If the value of the investment at the end of the second period is $C$, the holding period return in the second period is:

$R_2 = \frac {C-B}{B}$

Multiplying together the growth factors in each period $1 + R_1$ and $1 + R_2$:

$(1 + R_1)(1 + R_2) = \left( \frac {B}{A}\right) \left( \frac {C}{B} \right) = \frac {C}{A}$

$(1 + R_1)(1 + R_2) - 1 = \frac {C}{A} - 1 = \frac {C-A}{A}$ is the holding period return over the two successive periods.

This method is called the time-weighted method, or geometric linking, or compounding together the holding period returns in the two successive subperiods.

Extending this method to $n$ periods, assuming returns are reinvested, if the returns over $n$ successive time subperiods are $R_1, R_2, R_3, \cdots, R_n$, then the cumulative return or overall return $R$ over the overall time period using the time-weighted method is the result of compounding all of the growth factors together:

$1 + R = (1 + R_1)(1 + R_2) \cdots (1 + R_n)$

If the returns are logarithmic returns, however, the logarithmic return $R_{\mathrm{log}}$ over the overall time period is:

$R_{\mathrm{log}} = \sum_{i=1}^n R_{\mathrm{log}, i} = R_{\mathrm{log}, 1} + R_{\mathrm{log}, 2} + R_{\mathrm{log}, 3} + \cdots + R_{\mathrm{log}, n}$

This formula applies with an assumption of reinvestment of returns and it means that successive logarithmic returns can be summed, i.e. that logarithmic returns are additive.
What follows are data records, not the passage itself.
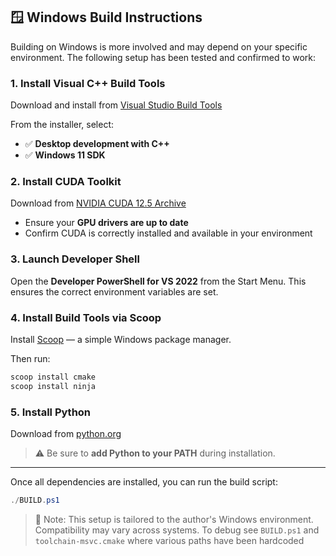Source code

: 
## 🪟 Windows Build Instructions

Building on Windows is more involved and may depend on your specific environment. The following setup has been tested and confirmed to work:

### 1. Install Visual C++ Build Tools

Download and install from [Visual Studio Build Tools](https://visualstudio.microsoft.com/visual-cpp-build-tools/)

From the installer, select:

* ✅ **Desktop development with C++**
* ✅ **Windows 11 SDK**

### 2. Install CUDA Toolkit

Download from [NVIDIA CUDA 12.5 Archive](https://developer.nvidia.com/cuda-12-5-0-download-archive)

* Ensure your **GPU drivers are up to date**
* Confirm CUDA is correctly installed and available in your environment

### 3. Launch Developer Shell

Open the **Developer PowerShell for VS 2022** from the Start Menu. This ensures the correct environment variables are set.

### 4. Install Build Tools via Scoop

Install [Scoop](https://scoop.sh/) — a simple Windows package manager.

Then run:

```powershell
scoop install cmake
scoop install ninja
```

### 5. Install Python

Download from [python.org](https://www.python.org/downloads/)

> ⚠️ Be sure to **add Python to your PATH** during installation.

---

Once all dependencies are installed, you can run the build script:

```powershell
./BUILD.ps1
```

> 🧪 Note: This setup is tailored to the author's Windows environment. Compatibility may vary across systems. To debug see `BUILD.ps1` and `toolchain-msvc.cmake` where various paths have been hardcoded

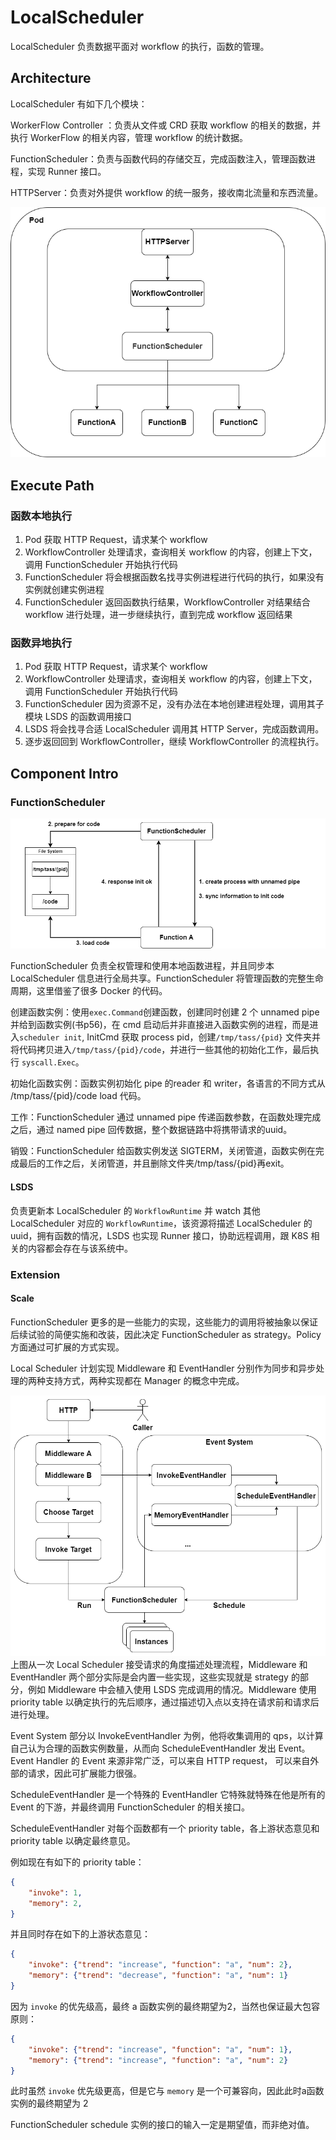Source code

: # LocalScheduler

LocalScheduler 负责数据平面对 workflow 的执行，函数的管理。

## Architecture

LocalScheduler 有如下几个模块：

WorkerFlow Controller ：负责从文件或 CRD 获取 workflow 的相关的数据，并执行 WorkerFlow 的相关内容，管理 workflow 的统计数据。

FunctionScheduler：负责与函数代码的存储交互，完成函数注入，管理函数进程，实现 Runner 接口。

HTTPServer：负责对外提供 workflow 的统一服务，接收南北流量和东西流量。



![architecture](./images/arch.png)

## Execute Path

### 函数本地执行

1. Pod 获取 HTTP Request，请求某个 workflow
2. WorkflowController 处理请求，查询相关 workflow 的内容，创建上下文，调用 FunctionScheduler 开始执行代码
3. FunctionScheduler 将会根据函数名找寻实例进程进行代码的执行，如果没有实例就创建实例进程
4. FunctionScheduler 返回函数执行结果，WorkflowController 对结果结合 workflow 进行处理，进一步继续执行，直到完成 workflow 返回结果

### 函数异地执行

1. Pod 获取 HTTP Request，请求某个 workflow
2. WorkflowController 处理请求，查询相关 workflow 的内容，创建上下文，调用 FunctionScheduler 开始执行代码
3. FunctionScheduler 因为资源不足，没有办法在本地创建进程处理，调用其子模块 LSDS 的函数调用接口
4. LSDS 将会找寻合适 LocalScheduler 调用其 HTTP Server，完成函数调用。
5. 逐步返回回到 WorkflowController，继续 WorkflowController 的流程执行。

## Component Intro

### FunctionScheduler

![function-instance-create](./images/function-interaction.png)

FunctionScheduler 负责全权管理和使用本地函数进程，并且同步本 LocalScheduler 信息进行全局共享。FunctionScheduler 将管理函数的完整生命周期，这里借鉴了很多 Docker 的代码。

创建函数实例：使用`exec.Command`创建函数，创建同时创建 2 个 unnamed pipe 并给到函数实例(书p56)，在 cmd 启动后并非直接进入函数实例的进程，而是进入`scheduler init`, InitCmd 获取 process pid，创建`/tmp/tass/{pid}` 文件夹并将代码拷贝进入`/tmp/tass/{pid}/code`，并进行一些其他的初始化工作，最后执行 `syscall.Exec`。

初始化函数实例：函数实例初始化 pipe 的reader 和 writer，各语言的不同方式从 /tmp/tass/{pid}/code load 代码。

工作：FunctionScheduler 通过 unnamed pipe 传递函数参数，在函数处理完成之后，通过 named pipe 回传数据，整个数据链路中将携带请求的uuid。

销毁：FunctionScheduler 给函数实例发送 SIGTERM，关闭管道，函数实例在完成最后的工作之后，关闭管道，并且删除文件夹/tmp/tass/{pid}再exit。

#### LSDS

负责更新本 LocalScheduler 的 `WorkflowRuntime` 并 watch 其他 LocalScheduler 对应的 `WorkflowRuntime`，该资源将描述 LocalScheduler 的 uuid，拥有函数的情况，LSDS 也实现 Runner 接口，协助远程调用，跟 K8S 相关的内容都会存在与该系统中。

### Extension
#### Scale
FunctionScheduler 更多的是一些能力的实现，这些能力的调用将被抽象以保证后续试验的简便实施和改装，因此决定 FunctionScheduler as strategy。Policy 方面通过可扩展的方式实现。

Local Scheduler 计划实现 Middleware 和 EventHandler 分别作为同步和异步处理的两种支持方式，两种实现都在 Manager 的概念中完成。

![function-instance-create](./images/function-caller-flow.png)
上图从一次 Local Scheduler 接受请求的角度描述处理流程，Middleware 和 EventHandler 两个部分实际是会内置一些实现，这些实现就是 strategy 的部分，例如 Middleware 中会植入使用 LSDS 完成调用的情况。Middleware 使用priority table 以确定执行的先后顺序，通过描述切入点以支持在请求前和请求后进行处理。

Event System 部分以 InvokeEventHandler 为例，他将收集调用的 qps，以计算自己认为合理的函数实例数量，从而向 ScheduleEventHandler 发出 Event。Event Handler 的 Event 来源非常广泛，可以来自 HTTP request， 可以来自外部的请求，因此可扩展能力很强。

ScheduleEventHandler 是一个特殊的 EventHandler 它特殊就特殊在他是所有的Event 的下游，并最终调用 FunctionScheduler 的相关接口。

ScheduleEventHandler 对每个函数都有一个 priority table，各上游状态意见和 priority table 以确定最终意见。

例如现在有如下的 priority table：
```json
{
    "invoke": 1,
    "memory": 2,
}
```
并且同时存在如下的上游状态意见：
```json
{
    "invoke": {"trend": "increase", "function": "a", "num": 2},
    "memory": {"trend": "decrease", "function": "a", "num": 1}
}
```
因为 `invoke` 的优先级高，最终 a 函数实例的最终期望为2，当然也保证最大包容原则：
```json
{
    "invoke": {"trend": "increase", "function": "a", "num": 1},
    "memory": {"trend": "increase", "function": "a", "num": 2}
}
```
此时虽然 `invoke` 优先级更高，但是它与 `memory` 是一个可兼容向，因此此时a函数实例的最终期望为 2

FunctionScheduler schedule 实例的接口的输入一定是期望值，而非绝对值。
In cases where there are inflows and outflows, the formula applies by definition for time-weighted returns, but not in general for money-weighted returns (combining the logarithms of the growth factors based on money-weighted returns over successive periods does not generally conform to this formula).

====Arithmetic average rate of return====
The arithmetic average rate of return over $n$ time periods of equal length is defined as:
$\bar{r} = \frac{1}{n}\sum_{i=1}^n {r_i} = \frac{1}{n} (r_1+\cdots+r_n)$

This formula can be used on a sequence of logarithmic rates of return over equal successive periods.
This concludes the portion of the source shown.